During the course of ESP’s 12 year run, altoist Sonny Simmons blew gritty, gutsy improvisations, Marion Brown brought a delicate lyricism to similarly open, melodic songs, tenorist Gato Barbieri traded lead lines with cellist Calo Scott, bassist Alan Silva introduced a quasi-Asian timbral orientation on Skillfullness, The Revolutionary Ensemble (violinist Leroy Jenkins, bassist Sirone, drummer Jerome Cooper) waxed on about Vietnam, Karel Velebney sent rare missives from the Prague Spring and young tenor hopeful Frank Lowe, fresh from San Francisco and Alice Coltrane’s group, bowed in with Black Beings, taped at Ornette’s Artists House loft space and featuring The Art Ensemble Of Chicago’s Joseph Jarman. Not to mention the flat out East Village folk-poetry of The Fugs (“Monday, nothing/Tuesday, nothing/Wednesday, Thursday, nothing”), the less abrasive Pearls Before Swine, records featuring counterculture icons Charles Manson and Dr Timothy Leary.

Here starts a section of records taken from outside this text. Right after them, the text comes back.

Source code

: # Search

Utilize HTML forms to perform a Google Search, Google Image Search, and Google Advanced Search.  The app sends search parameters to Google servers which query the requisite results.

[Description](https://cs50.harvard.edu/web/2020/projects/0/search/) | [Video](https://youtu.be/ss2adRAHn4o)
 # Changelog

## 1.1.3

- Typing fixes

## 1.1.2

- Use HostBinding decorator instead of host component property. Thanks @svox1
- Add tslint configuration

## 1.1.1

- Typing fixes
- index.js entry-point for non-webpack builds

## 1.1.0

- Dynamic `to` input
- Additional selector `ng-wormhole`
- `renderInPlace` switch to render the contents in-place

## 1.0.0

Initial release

“Yeah, I was kind of central to that ESP activity at the start, I guess you could say that,” Milford Graves agrees, a little reluctantly at first, from his home in Brooklyn. “There was a whole lot of stuff going on then; it didn’t seem like such a big thing.”
Despite his apparent lack of enthusiasm, Graves’s thrilling polyrhythms enriched nearly half of the first 15 or so ESP releases. “I’d always had these special ideas about drumming,” he continues. “Even when I was a kid playing around the neighborhood people said I had a different approach. I was playing in a Latin jazz band, I was hanging out with Cal Tjader and playing with a Mexican sax player named Dick Mesa and [percussionist] Don Alias. We went up to Boston where I met Giuseppi Logan at a jam session he stood up to play and the other musicians said, ‘Oh, here’s that crazy alto player’, and they sat down. But I liked this guy! I thought: I’ll try it. I said to him, ‘What do I do?’ He told me to do what I wanted to. And he liked it.

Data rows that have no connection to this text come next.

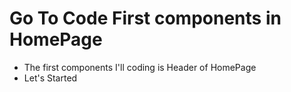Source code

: # Go To Code First components in HomePage
- The first components I'll coding is Header of HomePage
- Let's Started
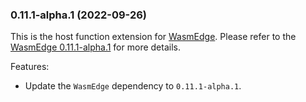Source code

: ### 0.11.1-alpha.1 (2022-09-26)

This is the host function extension for [WasmEdge](https://github.com/WasmEdge/WasmEdge).
Please refer to the [WasmEdge 0.11.1-alpha.1](https://github.com/WasmEdge/WasmEdge/releases/tag/0.11.1-alpha.1) for more details.

Features:

* Update the `WasmEdge` dependency to `0.11.1-alpha.1`.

“Giuseppi Logan was a paranoid schizophrenic, you’d never know what he was going to do. He’d stop in the middle of the street and start screaming about God, and not in a religious way, either. But he was always singing those melodies, they were always coming to him, and then he’d look up and say to us, ‘Listen to this! Let’s go find someplace to play!’ I got him his first ESP date, because Bernard wanted to give me a date and I said, ‘No, you ought to record this other musician I know.’ I met Don Pullen through Giuseppi, too: He said to me, ‘You gotta hear this bad piano player.’ Giuseppi also took me to the jam session where I met Roswell Rudd and John Tchicai. I met [Amiri] Baraka [né Leroi Jones] at that same session, and of course he recorded with Ros and Tchicai and me and Lewis Worrell: The New York Art Quartet. We played a gig at the Museum of Modern Art, at the New School for Social Research, at some lofts, but no clubs. And no, we didn’t get any money in ESP, either, but that was just the way things were then. Some of the guys kicked about it; Giuseppi Logan was the most vociferous, almost to the point of violent confrontations. Bernard, he was going to do what he was going to do, though, and he put the music out. He had the courage and insight to hear that music. A few of us got some pennies off him, not much, but it was the idea of it. I don’t really think he was selling so many records, anyway”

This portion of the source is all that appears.